As the tales of all writers, and my conscience pricks me to
immediately add, wannabe writers, go, every story has a seed in some real life
instances. Some become stories and some, well, in a non-imaginative day; they
just become accounts, to be reflected back on, someday, and somewhere. And as
any wannabe writer trying to avoid writer’s block will tell you, one is always
searching for that real inspiration, not mundane instances in one’s ordinary life.

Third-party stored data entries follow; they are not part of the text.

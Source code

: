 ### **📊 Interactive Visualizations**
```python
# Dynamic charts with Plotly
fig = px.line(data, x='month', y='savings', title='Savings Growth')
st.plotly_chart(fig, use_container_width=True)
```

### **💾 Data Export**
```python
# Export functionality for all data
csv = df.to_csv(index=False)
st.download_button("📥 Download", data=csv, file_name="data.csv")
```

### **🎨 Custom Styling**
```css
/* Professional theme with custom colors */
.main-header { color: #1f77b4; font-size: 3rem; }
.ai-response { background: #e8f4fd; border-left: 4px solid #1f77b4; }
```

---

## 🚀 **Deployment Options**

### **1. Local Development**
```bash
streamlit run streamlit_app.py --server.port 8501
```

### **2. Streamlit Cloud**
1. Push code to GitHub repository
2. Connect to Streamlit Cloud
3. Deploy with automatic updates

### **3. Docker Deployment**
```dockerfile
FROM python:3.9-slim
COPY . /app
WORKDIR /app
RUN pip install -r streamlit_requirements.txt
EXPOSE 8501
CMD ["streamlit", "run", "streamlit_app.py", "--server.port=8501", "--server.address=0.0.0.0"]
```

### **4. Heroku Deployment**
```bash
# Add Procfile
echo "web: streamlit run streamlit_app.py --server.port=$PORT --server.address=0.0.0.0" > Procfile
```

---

Yesterday was yet another ordinary day. What you did on
weekend, people ask. Well, us, we like to spend all the time at home, attending
house-hold chores, lazing around, indulging in pointless talk, sitting with
empty plates, long after lunch and dinner, and just talking. And just once in a
while, someone drops in, a sudden guest, before you could call your simplistic
life boring.
And yesterday, it was a college-mate, not a friend, but, husband’s
friend. Should I mention that the husband and I were classmates and are now
house-mates.? J
The husband mentions him and I travel back in time, yes, nostalgia is almost a
hobby now. This friend, A, was unique, one of a kind. Any day that he was
absent, was a boring day. He was a trouble maker, yes, but students were always
fond of him. He was a back bencher, and a nightmare to many a professor. My
husband and I still recall some of the funny things he did back in college and
laugh like it was just the minute before. I remember he came to my house once,
a day before an exam to ask me to tear out some papers from my text book, so he
could Xerox it. He almost bullied me into doing it. I wonder if he ever feared
anyone. Anyone at all. He was flamboyant. He would give roses to random girls
and yet he was not a flirt. Everyone said he was a good friend with a good
heart. I only observed him from a distance, and was always driven by
curiousness over his uniqueness.
We were so different. He stood out and he liked it. I tried
hard to blend in. If I could, I would have dissolved in to the crowd that was
the classroom. Attention made me blush. I liked the sidelines, went to them
like steel to magnet.
I was upstairs, getting dinner ready, when my husband rushes
in and tells me, he’s here. I walk in expecting him to be same, the same way I remembered
him from college. I see him and smile and start talking. And in his shyness, I see
a totally different person. It’s like we have swapped characters. No, I could
never be him from college. But he has become a minor version of me from
college. It doesn’t occur to me till he leaves that he has spoken only twice to
me, and only four times in general. We had good conversation with his wife and
his kid and Sanjay got along very well.
They leave, and I want to go and continue dinner. But I stand
still and think to myself- What had time done to him?
What has time done to me? What has time done to you?